The complaint charges that Rabbi Grunfeld and Knobloch created the structure to divide $1 million into 95 separate deposits to avoid federal scrutiny.
Federal officials said in one case, the bank accounts used in the scheme were in the name of Chaim Shel Shulem and held deposits of more than $19 million during a 10-month period when the laundering transactions occurred, between August 1995 and May 1996.
Chaim Shel Shulem is located in the same five-story Bobover building on 48th Street as Congregation Eitz Chaim and the Bobover yeshiva.
Dunst told The Jewish Week that while the investigation is still continuing, "There is currently no evidence that any of the [Bobover] institutions whose bank accounts were used derived any profit from the criminal activity."
Federal officials have said that drug traffickers generally like using Orthodox and chasidic institutions to launder their money because of certain advantages: Cash deposits usually do not create government suspicion because banks believe they are charitable donations, and community members often do business in cash, enabling them to move money around the world.
In return, authorities said, yeshivas barely able to meet their bills receive a percentage of the drug money, allowing them to continue to operate.
"They look the other way" in order to get drug dealers' fees that can pay their bills, a federal prosecutor told the Daily News several years ago.
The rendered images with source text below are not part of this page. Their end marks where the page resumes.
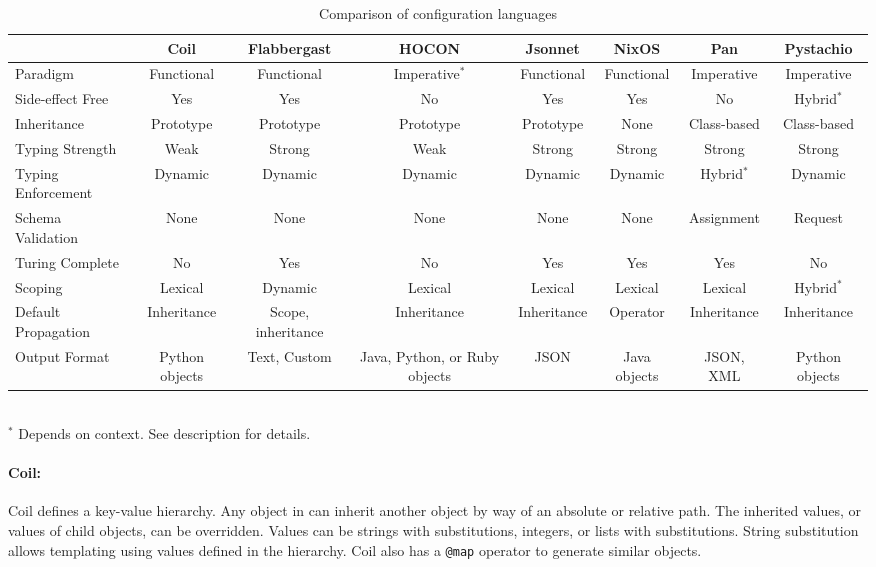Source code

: \documentclass[letterpaper,twocolumn,10pt]{article}
\begin{document}
\begin{table*}
\caption{\label{tbl:features}Comparison of configuration languages}
\scriptsize
\begin{tabular}{lccccccc}
\hline
										& Coil						& Flabbergast					& HOCON					& Jsonnet			& NixOS				& Pan & Pystachio \\\hline
Paradigm						& Functional			& Functional					& Imperative$^*$&	Functional	& Functional	& Imperative			& Imperative \\
Side-effect Free		& Yes							& Yes									& No						&	Yes					& Yes					& No							& Hybrid$^*$ \\
Inheritance					& Prototype				& Prototype						& Prototype			&	Prototype		& None				& Class-based			& Class-based \\
Typing Strength			& Weak						& Strong							& Weak					&	Strong			& Strong			& Strong					& Strong \\
Typing Enforcement	& Dynamic					& Dynamic							&	Dynamic				&	Dynamic			& Dynamic			& Hybrid$^*$			& Dynamic \\
Schema Validation		& None						& None								& None					& None				& None				& Assignment			& Request \\
Turing Complete			& No							& Yes									& No						& Yes					& Yes					& Yes							& No \\
Scoping							& Lexical					& Dynamic							& Lexical				& Lexical			& Lexical			& Lexical					& Hybrid$^*$ \\
Default Propagation	& Inheritance			&	Scope, inheritance	& Inheritance		& Inheritance	& Operator		& Inheritance			& Inheritance \\
Output Format				& Python objects	&	Text, Custom				& Java, Python, or Ruby objects		& JSON				& Java objects			& JSON, XML				& Python objects \\
\hline
\end{tabular}\\
$^*$ Depends on context. See description for details.
\end{table*}

\paragraph{Coil:}
Coil defines a key-value hierarchy. Any object in can inherit another object by way of an absolute or relative path. The inherited values, or values of child objects, can be overridden. Values can be strings with substitutions, integers, or lists with substitutions. String substitution allows templating using values defined in the hierarchy. Coil also has a \texttt{@map} operator to generate similar objects.
\end{document}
The official said that some in the Orthodox community even take the attitude that "so long as it does not injure our community, it does not matter if drugs are being sold."
While Bobov officials were tight-lipped this week, one community member who said he knows Rabbi Grunfeld described him as "the type of person that would do favors for anyone at any time."
The Bobov member, who requested anonymity, also described a financial organization in chaos, with no oversight.
He said the Bobover rebbe. Rabbi Shlomo Halberstam, should not be held accountable for the scandal because he has been ill and "is not on top of it."
Many chasidic experts say that the "rebbe" of the sect has the ultimate authority in the community, and little occurs without his approval.
Back at the courthouse Monday, none of the defendants would comment.
Asked how she felt, the traumatized Mrs. Grunfeld told a sympathetic reporter, "It's up to you to write something positive."